See also notes on:

  • Computer Architecture
  • Operating Systems

Memory Models

Weak Memory Models 101

What’s the point? There is a mismatch between both

  1. High level languages (C/Java/Ocaml) and assembly
  2. Assembly and CPU internals

This mismatch is good. The mismatch is abstraction. It gives simpler programming models to users. It allows certain optimizations to happen that the programmer wouldn’t have thought of. The programmer doesn’t necessarily want to say exactly which transistor is flipped at exactly what moment. There is a higher level goal of solving a matrix problem, or writing a record to memory, or swapping two variables.

In a non threaded code we actually don’t care if the follwing two instruction are reordered. store 1 in a store 42 in b

And if there is some reason why it would be faster to do so, sure, go for it compiler. So the program order is not really the execution order insisted upon by single threaded code. It doesn’t however alllow rearrangement of

print(“hello”) print(“world”)

Perhaps however, we are relying on this order to implement some shared primitive.

When you compile, there are intermediate states of the target that don’t really correspond to anything. Depending on the conceptual distance between the source and target, these states may be short. If you point at some particular section of assembly, you probably say, ah yes, it is in the middle of trying to achieve this statement in the source. “In the middle” is not a very precise statement though.

Some things that seem intuitively atomic at the source are not in the target. One statement may become multiple, that a concurrent processor could screw with.

Example programs

Axiomatic Semantics

Lecture Notes on Weak Memory Models – Part I Explaining Relaxed Memory Models with Program Transformations Ori Lahav and Viktor Vafeiadis are two good names to know

rewriting

What is an execution?

Execution graphs. A pile of dependency relations.

Some events happen out of possible events. Some events are reads, some are writes.

Reads read a value that was written somewhere.

Data race = two events, at least one of which is a write (aka not double read).

An overapproximate model is one in which all reads are chaosed. Maybe this even makes sense if stuff gets lost in transit.

A more reasonable thing is that every read must have been written in a different event somewhere.
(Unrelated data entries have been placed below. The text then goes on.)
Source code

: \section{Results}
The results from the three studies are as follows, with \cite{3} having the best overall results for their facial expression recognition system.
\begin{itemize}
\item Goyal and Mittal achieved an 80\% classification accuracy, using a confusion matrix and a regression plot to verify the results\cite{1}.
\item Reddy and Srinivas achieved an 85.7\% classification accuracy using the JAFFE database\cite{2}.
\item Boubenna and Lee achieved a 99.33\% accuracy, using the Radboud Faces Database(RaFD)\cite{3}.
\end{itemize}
For bool variables, you can probably find any possibly value somewhere, so this actually isn’t even that much of a restricting assumption.

Operational Semantics

A Promising Semantics for Relaxed-Memory Concurrency Promising 2.0: Global Optimizations in Relaxed Memory Concurrency

What is the notion of “state” Keeping history. Possibly you may read from history Traces translate to execution graphs

Timestamps is a useful idea. Timestamps may not be totally ordered. They might be vectors of local times for example

Rewriting

What rewrites of the program are “allowed”. AKA, what compiler optimizations are allowed.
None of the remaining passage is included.